BT to withdraw IPStream products by Spring 2014
BT Wholesale are planning the phase out of BT IPStream products which should be completed by Spring 2014 according to Trefor Davies, CTO of Timico. BT IPStream was the initial starting block of ADSL broadband in the UK which was released mid-2000. The original broadband products were available at speeds of 0.5, 1 and 2Mbps with a 256Kbps upstream speed. Later upgrades to the platform have allowed users to reach broadband speeds of up-to 8meg (IPStream Max).
BT IPStream is currently delivered over BT's old 20th century network (20CN) and by migrating away from the platform, it will help the company provide a more unified service over 21CN, whilst ensuring the older exchanges finally get updated.

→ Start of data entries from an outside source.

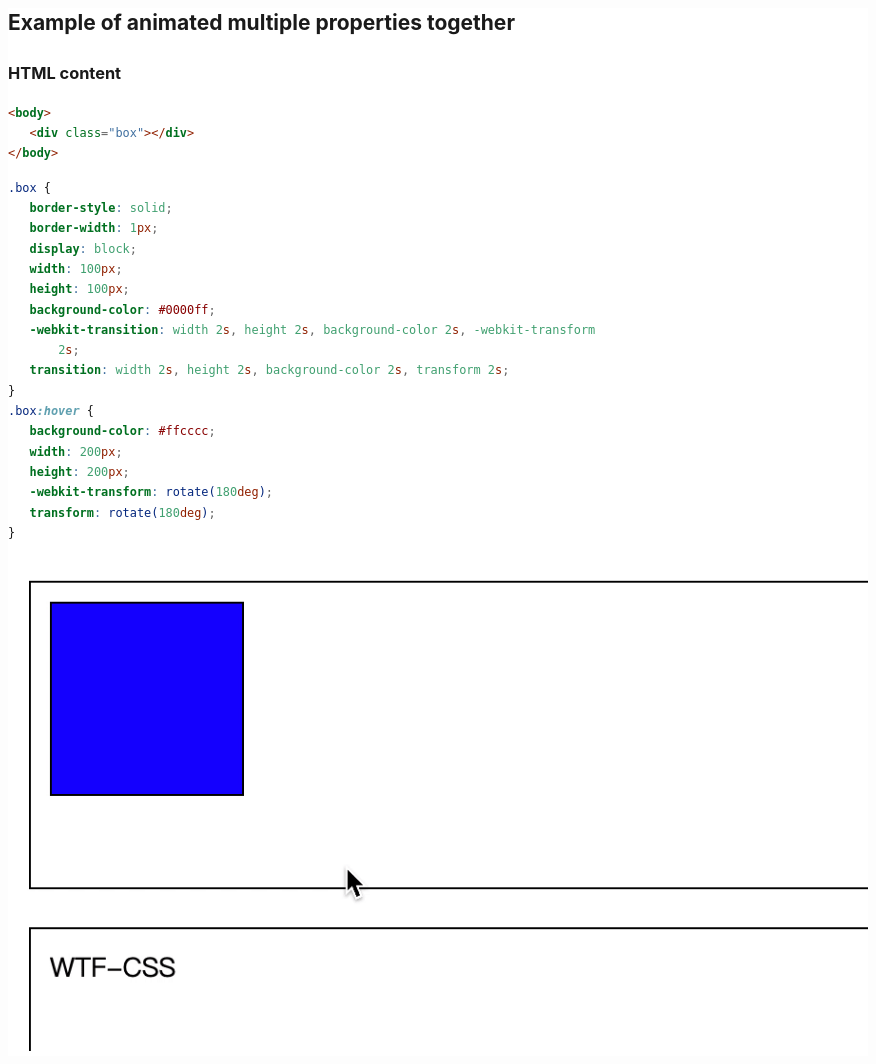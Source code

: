 ## Example of animated multiple properties together

### HTML content

```html
<body>
   <div class="box"></div>
</body>
```

```css
.box {
   border-style: solid;
   border-width: 1px;
   display: block;
   width: 100px;
   height: 100px;
   background-color: #0000ff;
   -webkit-transition: width 2s, height 2s, background-color 2s, -webkit-transform
       2s;
   transition: width 2s, height 2s, background-color 2s, transform 2s;
}
.box:hover {
   background-color: #ffcccc;
   width: 200px;
   height: 200px;
   -webkit-transform: rotate(180deg);
   transform: rotate(180deg);
}
```

![](./img/1.gif)

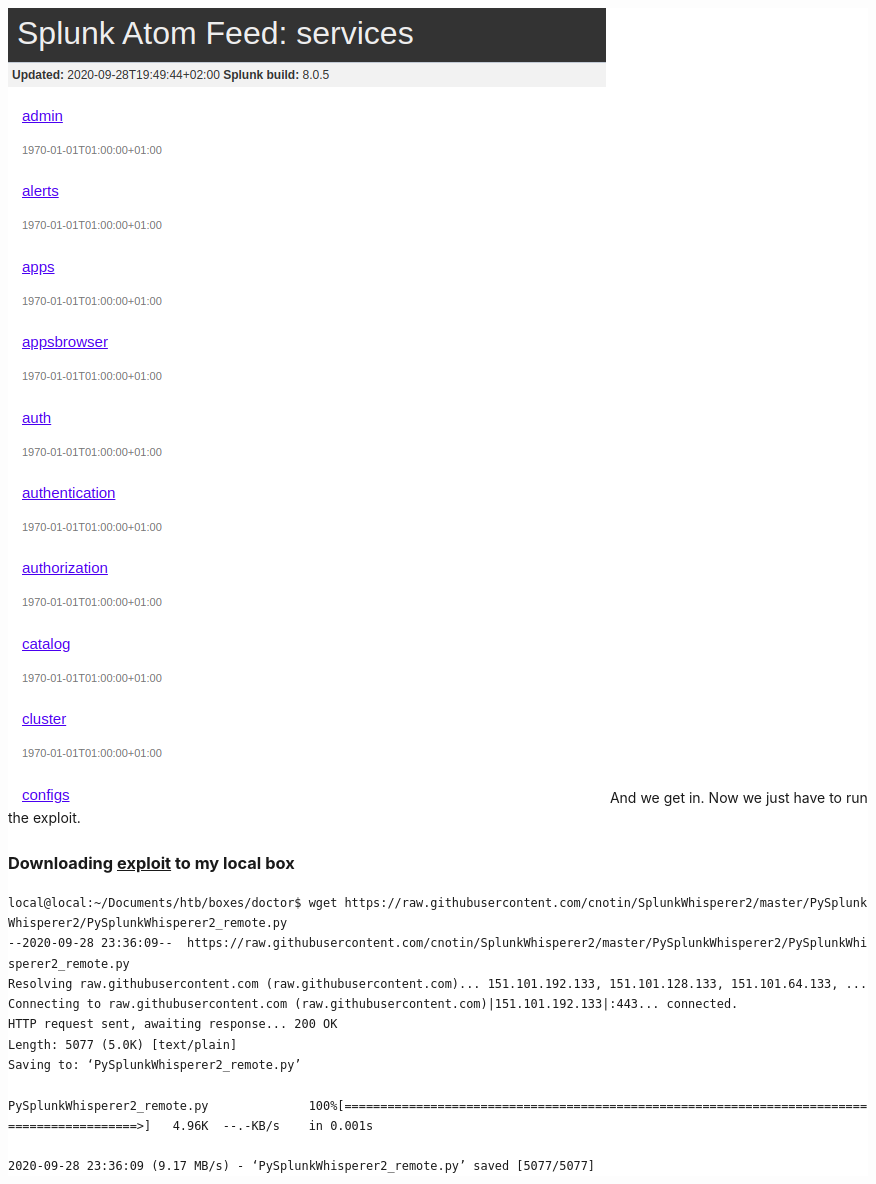 ![16](/assets/images/doctor/16.png)
And we get in. Now we just have to run the exploit.


### Downloading [exploit](https://raw.githubusercontent.com/cnotin/SplunkWhisperer2/master/PySplunkWhisperer2/PySplunkWhisperer2_remote.py) to my local box
```console
local@local:~/Documents/htb/boxes/doctor$ wget https://raw.githubusercontent.com/cnotin/SplunkWhisperer2/master/PySplunkWhisperer2/PySplunkWhisperer2_remote.py
--2020-09-28 23:36:09--  https://raw.githubusercontent.com/cnotin/SplunkWhisperer2/master/PySplunkWhisperer2/PySplunkWhisperer2_remote.py
Resolving raw.githubusercontent.com (raw.githubusercontent.com)... 151.101.192.133, 151.101.128.133, 151.101.64.133, ...
Connecting to raw.githubusercontent.com (raw.githubusercontent.com)|151.101.192.133|:443... connected.
HTTP request sent, awaiting response... 200 OK
Length: 5077 (5.0K) [text/plain]
Saving to: ‘PySplunkWhisperer2_remote.py’

PySplunkWhisperer2_remote.py              100%[===========================================================================================>]   4.96K  --.-KB/s    in 0.001s  

2020-09-28 23:36:09 (9.17 MB/s) - ‘PySplunkWhisperer2_remote.py’ saved [5077/5077]
```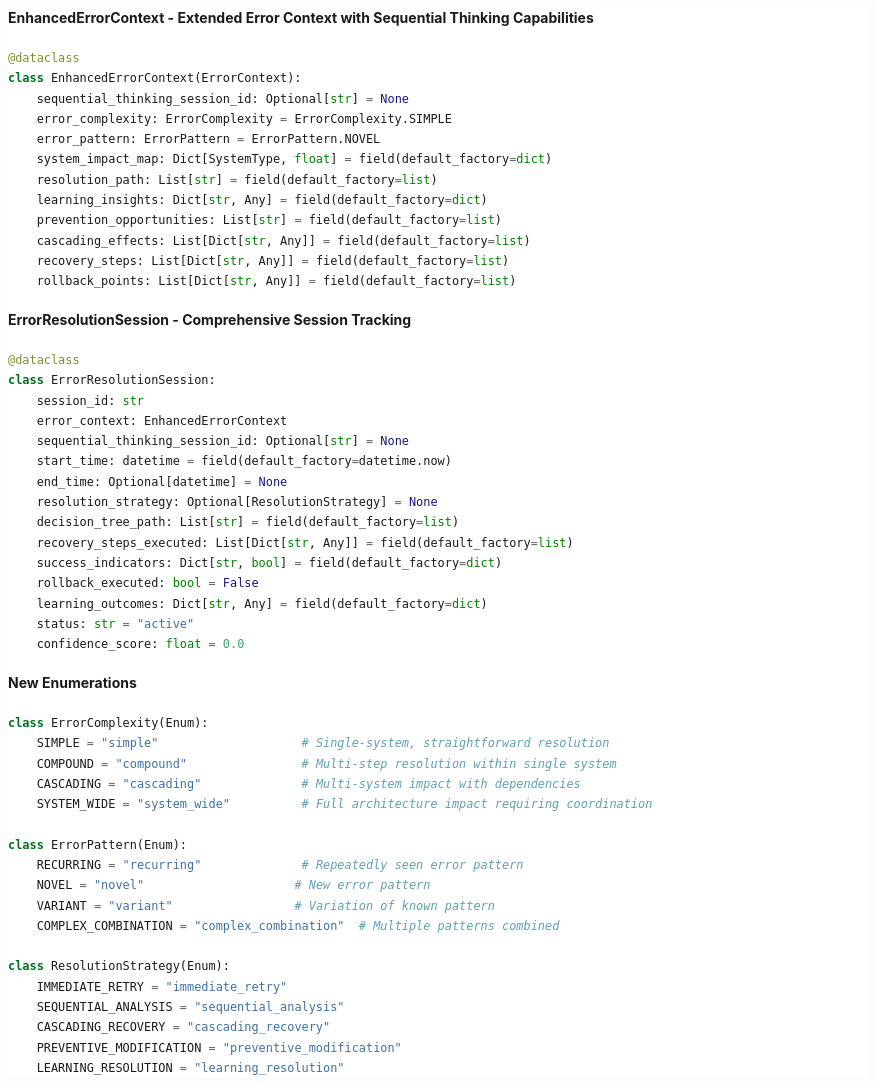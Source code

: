 #### **EnhancedErrorContext** - Extended Error Context with Sequential Thinking Capabilities

```python
@dataclass
class EnhancedErrorContext(ErrorContext):
    sequential_thinking_session_id: Optional[str] = None
    error_complexity: ErrorComplexity = ErrorComplexity.SIMPLE
    error_pattern: ErrorPattern = ErrorPattern.NOVEL
    system_impact_map: Dict[SystemType, float] = field(default_factory=dict)
    resolution_path: List[str] = field(default_factory=list)
    learning_insights: Dict[str, Any] = field(default_factory=dict)
    prevention_opportunities: List[str] = field(default_factory=list)
    cascading_effects: List[Dict[str, Any]] = field(default_factory=list)
    recovery_steps: List[Dict[str, Any]] = field(default_factory=list)
    rollback_points: List[Dict[str, Any]] = field(default_factory=list)
```

#### **ErrorResolutionSession** - Comprehensive Session Tracking

```python
@dataclass
class ErrorResolutionSession:
    session_id: str
    error_context: EnhancedErrorContext
    sequential_thinking_session_id: Optional[str] = None
    start_time: datetime = field(default_factory=datetime.now)
    end_time: Optional[datetime] = None
    resolution_strategy: Optional[ResolutionStrategy] = None
    decision_tree_path: List[str] = field(default_factory=list)
    recovery_steps_executed: List[Dict[str, Any]] = field(default_factory=list)
    success_indicators: Dict[str, bool] = field(default_factory=dict)
    rollback_executed: bool = False
    learning_outcomes: Dict[str, Any] = field(default_factory=dict)
    status: str = "active"
    confidence_score: float = 0.0
```

#### **New Enumerations**

```python
class ErrorComplexity(Enum):
    SIMPLE = "simple"                    # Single-system, straightforward resolution
    COMPOUND = "compound"                # Multi-step resolution within single system
    CASCADING = "cascading"              # Multi-system impact with dependencies
    SYSTEM_WIDE = "system_wide"          # Full architecture impact requiring coordination

class ErrorPattern(Enum):
    RECURRING = "recurring"              # Repeatedly seen error pattern
    NOVEL = "novel"                     # New error pattern
    VARIANT = "variant"                 # Variation of known pattern
    COMPLEX_COMBINATION = "complex_combination"  # Multiple patterns combined

class ResolutionStrategy(Enum):
    IMMEDIATE_RETRY = "immediate_retry"
    SEQUENTIAL_ANALYSIS = "sequential_analysis"
    CASCADING_RECOVERY = "cascading_recovery"
    PREVENTIVE_MODIFICATION = "preventive_modification"
    LEARNING_RESOLUTION = "learning_resolution"
```
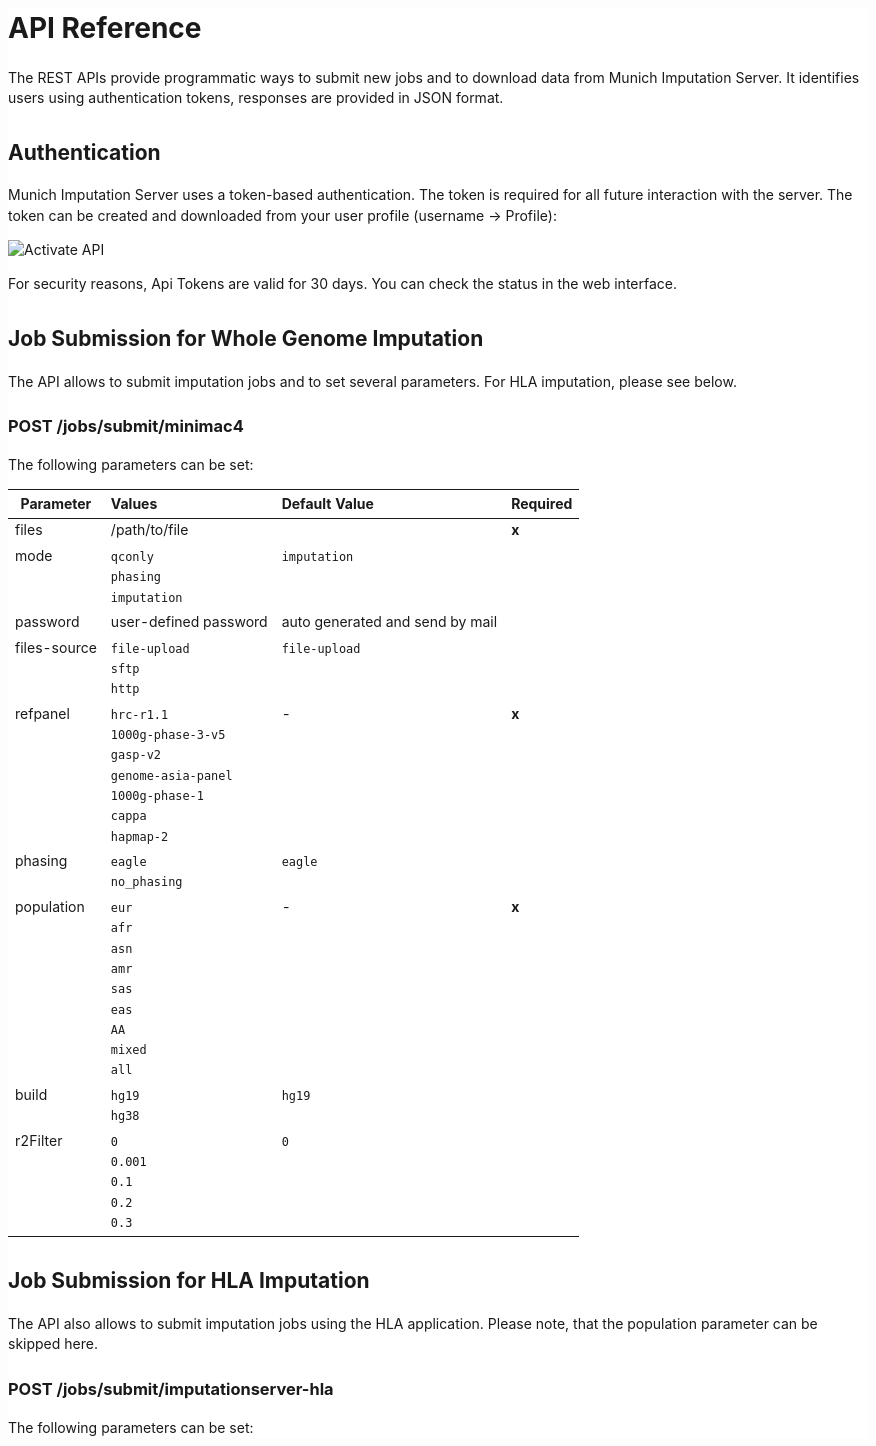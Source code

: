 # API Reference

The REST APIs provide programmatic ways to submit new jobs and to download data from Munich Imputation Server. It identifies users using authentication tokens, responses are provided in JSON format.


## Authentication
Munich Imputation Server uses a token-based authentication. The token is required for all future interaction with the server. The token can be created and downloaded from your user profile (username -> Profile):

![Activate API](https://raw.githubusercontent.com/genepi/imputationserver-docker/master/images/api.png)

For security reasons, Api Tokens are valid for 30 days. You can check the status in the web interface.


## Job Submission for Whole Genome Imputation
The API allows to submit imputation jobs and to set several parameters. For HLA imputation, please see below. 

### POST /jobs/submit/minimac4

The following parameters can be set:

| Parameter        | Values           | Default Value  |  Required  |
| ------------- |:-------------| :-----|---|
| files         | /path/to/file |  | **x** |
| mode          | `qconly`<br> `phasing` <br> `imputation`     | `imputation`   | |
| password      | user-defined password      |  auto generated and send by mail  | |
| files-source  | `file-upload`<br> `sftp`<br> `http`     |  `file-upload`  | |
| refpanel      | `hrc-r1.1` <br> `1000g-phase-3-v5` <br>  `gasp-v2` <br>  `genome-asia-panel`  <br> `1000g-phase-1` <br> `cappa` <br> `hapmap-2` | - | **x** |
| phasing     | `eagle`<br> `no_phasing`      |  `eagle`  | |
| population  | `eur`<br> `afr`<br> `asn`<br> `amr`<br> `sas`<br> `eas`<br> `AA`<br> `mixed` <br> `all`   |  -  | **x** |
| build       | `hg19`<br> `hg38` | `hg19`  | |
| r2Filter    | `0` <br> `0.001` <br> `0.1` <br> `0.2` <br> `0.3` | `0`  | |

## Job Submission for HLA Imputation
The API also allows to submit imputation jobs using the HLA application. Please note, that the population parameter can be skipped here. 

### POST /jobs/submit/imputationserver-hla

The following parameters can be set:
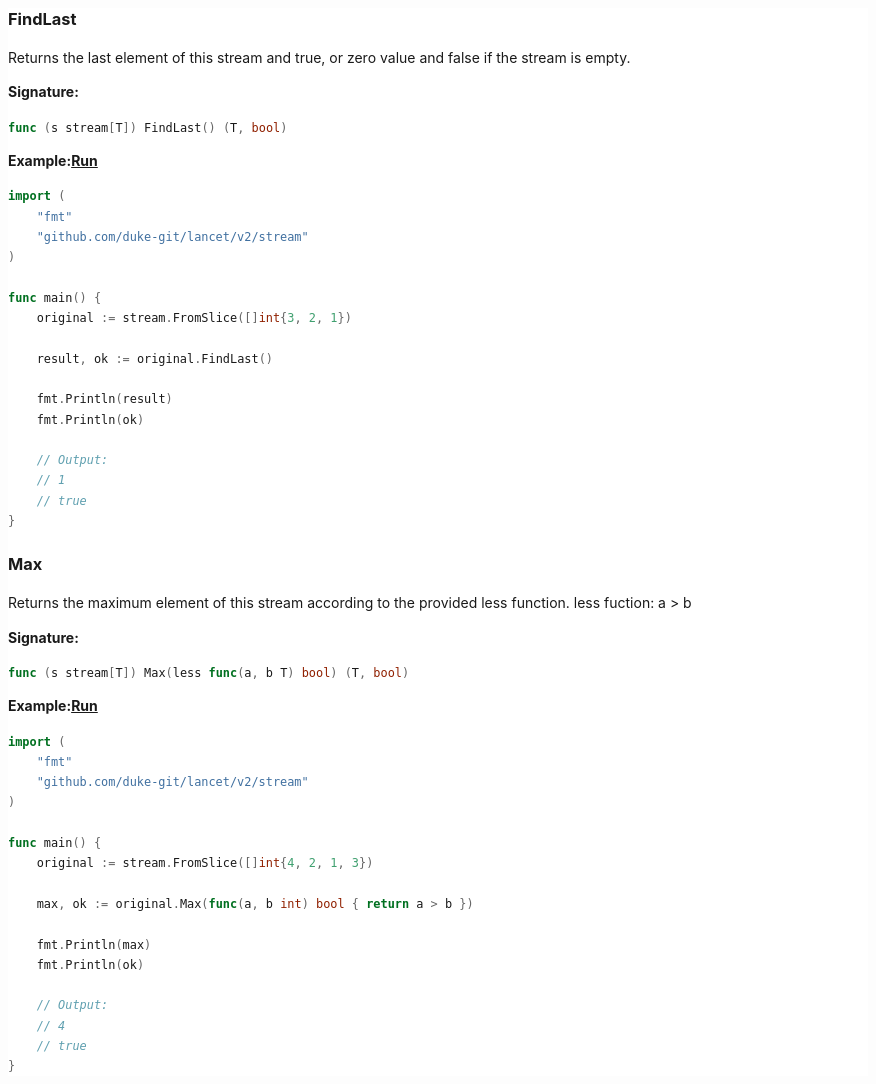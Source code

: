 ### <span id="FindLast">FindLast</span>

<p>Returns the last element of this stream and true, or zero value and false if the stream is empty.</p>

<b>Signature:</b>

```go
func (s stream[T]) FindLast() (T, bool)
```

<b>Example:<span class="run-container">[Run](https://go.dev/play/p/WZD2rDAW-2h)</span></b>

```go
import (
    "fmt"
    "github.com/duke-git/lancet/v2/stream"
)

func main() {
    original := stream.FromSlice([]int{3, 2, 1})

    result, ok := original.FindLast()

    fmt.Println(result)
    fmt.Println(ok)

    // Output:
    // 1
    // true
}
```

### <span id="Max">Max</span>

<p>Returns the maximum element of this stream according to the provided less function. less fuction: a > b</p>

<b>Signature:</b>

```go
func (s stream[T]) Max(less func(a, b T) bool) (T, bool)
```

<b>Example:<span class="run-container">[Run](https://go.dev/play/p/fm-1KOPtGzn)</span></b>

```go
import (
    "fmt"
    "github.com/duke-git/lancet/v2/stream"
)

func main() {
    original := stream.FromSlice([]int{4, 2, 1, 3})

    max, ok := original.Max(func(a, b int) bool { return a > b })

    fmt.Println(max)
    fmt.Println(ok)

    // Output:
    // 4
    // true
}
```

There will also be cost savings from not having to support the old network, particularly with the old hardware vendors (Fujitsu and Alcatel for the DSLAM's) ceasing support. DataStream, which provided a handover point at the ATM layer, is also being withdrawn, and there are to be industry discussions about the withdrawal of SDSL products.
This sounds like good news for users who are currently on older up-to 8meg products as they should see an upgrade to the now industry standard up-to 24meg broadband which is available over ADSL2+ on BT's 21CN. It's possible some exchanges could skip straight ahead to fibre products such as fibre-to-the-home (FTTH) or fibre-to-the-cabinet (FTTC) (which offer up-to 100meg and up-to 40meg respectively which may also act as the replacement for SDSL. The withdrawal of the older products will be the end of an era, but also signifies the progress that has been made with broadband in the UK.
Update - 01/07/2011 11:30
We have been advised that of a correction to the above. Whilst Datastream is being withdrawn nationwide, the IPStream services are only being withdrawn within the 21CN WBC footprint. This means that exchanges that haven't been upgraded with 21CN will continue to receive IPStream services into 2014 and beyond. Unfortunately this does mean that some of the country may be stuck on 'up-to' 8meg ADSL for some years to come.